Individually, you also need to think about how strong your relationship is. Be honest with yourselves: Do you love, trust and respect this person? Do you share responsibilities in your life now? You are making a life-altering decision to tie yourself to this individual for the rest of your lives by co-parenting a child.

What kind of stress should we expect?

You must expect and be ready to endure feelings of stress, frustration, incompetence, vulnerability and responsibility. You must be ready to act with total selflessness because that’s what a new baby will require.

With a new baby, your freedom to use your time however you choose will be limited, including when and how you want to be intimate, where you go and when, and even how much time and attention you can give to each other. Being aware of these new stressors may help you prepare when you’re in the midst of sudden changes.

To help reduce stress in the relationship, seek counseling to resolve or work on any big issues in your relationship before baby comes. You’ll have enough new challenges without having to manage them on top of existing issues.

What else should we talk about before getting pregnant?

It’s more important than ever that you have a supportive partner for this exciting and stressful time in your life. If your spouse or partner is emotionally or physically abusive toward you, resources are available to help you get the support you need for a safe, healthy pregnancy. You may want to consider calling the National Domestic Violence Hotline toll-free at 1-800-799-7233 to speak privately with an expert who can help you understand your options.

Will we still be able to travel when I get pregnant?

A trip with your partner before your first pregnancy might be the last chance you and your partner have to travel alone together for a long (long!) time. So, if you have any plans for a big trip, it might be a good time to take it now.

Right now, the Zika virus has implications for women and couples who are pregnant or planning to become pregnant. The Zika virus is a mosquito-borne disease that has spread across North and South America over the past year. Zika can also be transmitted through sexual activity. The virus is not easily diagnosed, and it does not have a cure or vaccine. It is linked to the birth defect microcephaly, a condition in which an infant is born with an abnormally small head and brain. The condition is fatal for some infants, while others experience permanent disabilities. Visit CDC.gov/Zika to learn more about the virus and places you should avoid visiting. If you have recently traveled to a country with an outbreak of Zika, talk to your health care provider before trying to conceive.

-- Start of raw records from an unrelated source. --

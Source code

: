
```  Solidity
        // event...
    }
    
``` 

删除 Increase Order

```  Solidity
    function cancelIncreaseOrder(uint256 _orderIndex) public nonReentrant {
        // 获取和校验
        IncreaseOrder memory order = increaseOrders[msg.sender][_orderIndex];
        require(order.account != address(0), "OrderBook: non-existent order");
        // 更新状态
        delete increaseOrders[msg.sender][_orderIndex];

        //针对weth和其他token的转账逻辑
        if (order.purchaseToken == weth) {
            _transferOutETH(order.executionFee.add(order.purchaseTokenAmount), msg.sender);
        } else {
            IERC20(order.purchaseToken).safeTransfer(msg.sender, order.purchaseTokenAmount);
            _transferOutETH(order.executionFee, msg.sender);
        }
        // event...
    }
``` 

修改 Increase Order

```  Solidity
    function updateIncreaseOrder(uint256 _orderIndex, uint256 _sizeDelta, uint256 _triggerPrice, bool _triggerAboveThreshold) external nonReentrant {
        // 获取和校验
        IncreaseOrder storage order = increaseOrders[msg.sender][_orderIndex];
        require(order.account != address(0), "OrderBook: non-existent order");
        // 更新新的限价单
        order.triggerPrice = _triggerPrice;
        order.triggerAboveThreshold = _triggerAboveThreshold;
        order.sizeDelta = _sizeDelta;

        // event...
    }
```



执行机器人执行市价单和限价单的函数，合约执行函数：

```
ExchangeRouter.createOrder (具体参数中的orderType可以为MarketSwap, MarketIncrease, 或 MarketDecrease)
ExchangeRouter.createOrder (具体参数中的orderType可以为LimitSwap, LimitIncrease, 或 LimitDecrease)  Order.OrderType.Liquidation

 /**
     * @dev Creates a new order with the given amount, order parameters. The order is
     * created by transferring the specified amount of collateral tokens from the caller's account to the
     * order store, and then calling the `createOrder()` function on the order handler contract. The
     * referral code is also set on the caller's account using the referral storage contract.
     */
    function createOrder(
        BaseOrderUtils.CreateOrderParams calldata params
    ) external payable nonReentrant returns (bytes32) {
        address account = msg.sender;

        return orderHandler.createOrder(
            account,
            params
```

Beyond specific concerns about Zika, there is no reason you can’t travel when you become pregnant; it largely depends on how you feel and how healthy you are. Long-distance travel can be uncomfortable for some pregnant women. Keep in mind:

  • Most airlines won’t accept women who are more than 35 weeks pregnant (that’s about 7.5 months).
  • Foreign travel can expose you to illnesses you might not encounter at home, so if you need to get immunizations for a trip, be sure to tell your health care provider that you are trying to get pregnant. If you recently have taken a trip to a foreign country that has known health risks, ask your health care provider if you need to get a checkup and a clean bill of health before trying to conceive.

How can friends and family members help us prepare for pregnancy?

Friends and family members who have been pregnant can help you plan, tell you what you might expect and ease many of your transitions through pregnancy and into parenthood.

If you don’t already have a support network of friends, relatives, health care providers, health education professionals, faith leaders or other supporters, now is a good time to create and/or strengthen that network.